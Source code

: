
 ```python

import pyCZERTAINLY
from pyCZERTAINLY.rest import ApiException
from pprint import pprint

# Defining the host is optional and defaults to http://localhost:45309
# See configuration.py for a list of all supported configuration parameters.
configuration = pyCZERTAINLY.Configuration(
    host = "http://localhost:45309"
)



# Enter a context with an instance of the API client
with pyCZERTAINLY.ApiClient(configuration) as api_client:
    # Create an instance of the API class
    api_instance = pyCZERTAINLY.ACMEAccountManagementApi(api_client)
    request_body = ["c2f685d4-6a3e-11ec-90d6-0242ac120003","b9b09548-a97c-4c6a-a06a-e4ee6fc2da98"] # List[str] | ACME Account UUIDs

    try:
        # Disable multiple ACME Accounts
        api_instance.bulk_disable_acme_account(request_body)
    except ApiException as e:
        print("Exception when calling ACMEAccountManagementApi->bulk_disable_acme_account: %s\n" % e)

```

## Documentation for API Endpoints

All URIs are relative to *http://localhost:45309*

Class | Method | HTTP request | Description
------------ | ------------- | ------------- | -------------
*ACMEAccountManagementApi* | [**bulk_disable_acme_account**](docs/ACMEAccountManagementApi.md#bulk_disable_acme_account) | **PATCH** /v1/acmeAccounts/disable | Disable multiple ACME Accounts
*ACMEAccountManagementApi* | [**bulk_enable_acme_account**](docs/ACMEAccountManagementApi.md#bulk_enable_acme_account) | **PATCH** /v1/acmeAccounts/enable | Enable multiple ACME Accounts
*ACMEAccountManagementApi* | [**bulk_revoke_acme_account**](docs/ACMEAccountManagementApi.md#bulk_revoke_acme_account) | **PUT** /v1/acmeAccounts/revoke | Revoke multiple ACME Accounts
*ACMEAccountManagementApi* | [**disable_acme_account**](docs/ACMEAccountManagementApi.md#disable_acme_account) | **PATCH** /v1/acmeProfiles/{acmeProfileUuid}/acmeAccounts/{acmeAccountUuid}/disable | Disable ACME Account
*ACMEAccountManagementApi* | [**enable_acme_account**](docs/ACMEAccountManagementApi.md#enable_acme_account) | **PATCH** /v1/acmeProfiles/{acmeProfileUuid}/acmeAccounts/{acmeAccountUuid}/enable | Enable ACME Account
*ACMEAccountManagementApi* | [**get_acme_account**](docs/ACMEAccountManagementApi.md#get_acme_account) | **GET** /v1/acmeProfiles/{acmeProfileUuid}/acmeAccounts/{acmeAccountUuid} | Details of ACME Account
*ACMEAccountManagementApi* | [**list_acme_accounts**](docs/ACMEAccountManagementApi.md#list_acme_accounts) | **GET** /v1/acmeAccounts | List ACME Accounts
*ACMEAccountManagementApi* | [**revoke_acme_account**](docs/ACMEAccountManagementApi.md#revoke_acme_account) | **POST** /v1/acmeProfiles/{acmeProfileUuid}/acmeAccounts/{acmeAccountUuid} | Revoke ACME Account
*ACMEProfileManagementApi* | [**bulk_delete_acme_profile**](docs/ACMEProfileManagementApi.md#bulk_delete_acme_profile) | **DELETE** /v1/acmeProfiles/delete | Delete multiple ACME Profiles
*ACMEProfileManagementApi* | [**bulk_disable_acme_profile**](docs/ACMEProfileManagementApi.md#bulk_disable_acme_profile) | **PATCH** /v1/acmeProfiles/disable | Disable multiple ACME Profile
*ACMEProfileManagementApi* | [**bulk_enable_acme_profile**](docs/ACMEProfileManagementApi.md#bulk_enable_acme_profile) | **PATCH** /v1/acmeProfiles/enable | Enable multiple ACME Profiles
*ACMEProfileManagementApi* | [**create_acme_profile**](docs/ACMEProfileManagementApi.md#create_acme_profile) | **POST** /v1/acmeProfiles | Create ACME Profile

Task goal: Search the preceding listing for "Create", then copy every line that holds it.

Solution for this exercise:
    # Create an instance of the API class
*ACMEProfileManagementApi* | [**create_acme_profile**](docs/ACMEProfileManagementApi.md#create_acme_profile) | **POST** /v1/acmeProfiles | Create ACME Profile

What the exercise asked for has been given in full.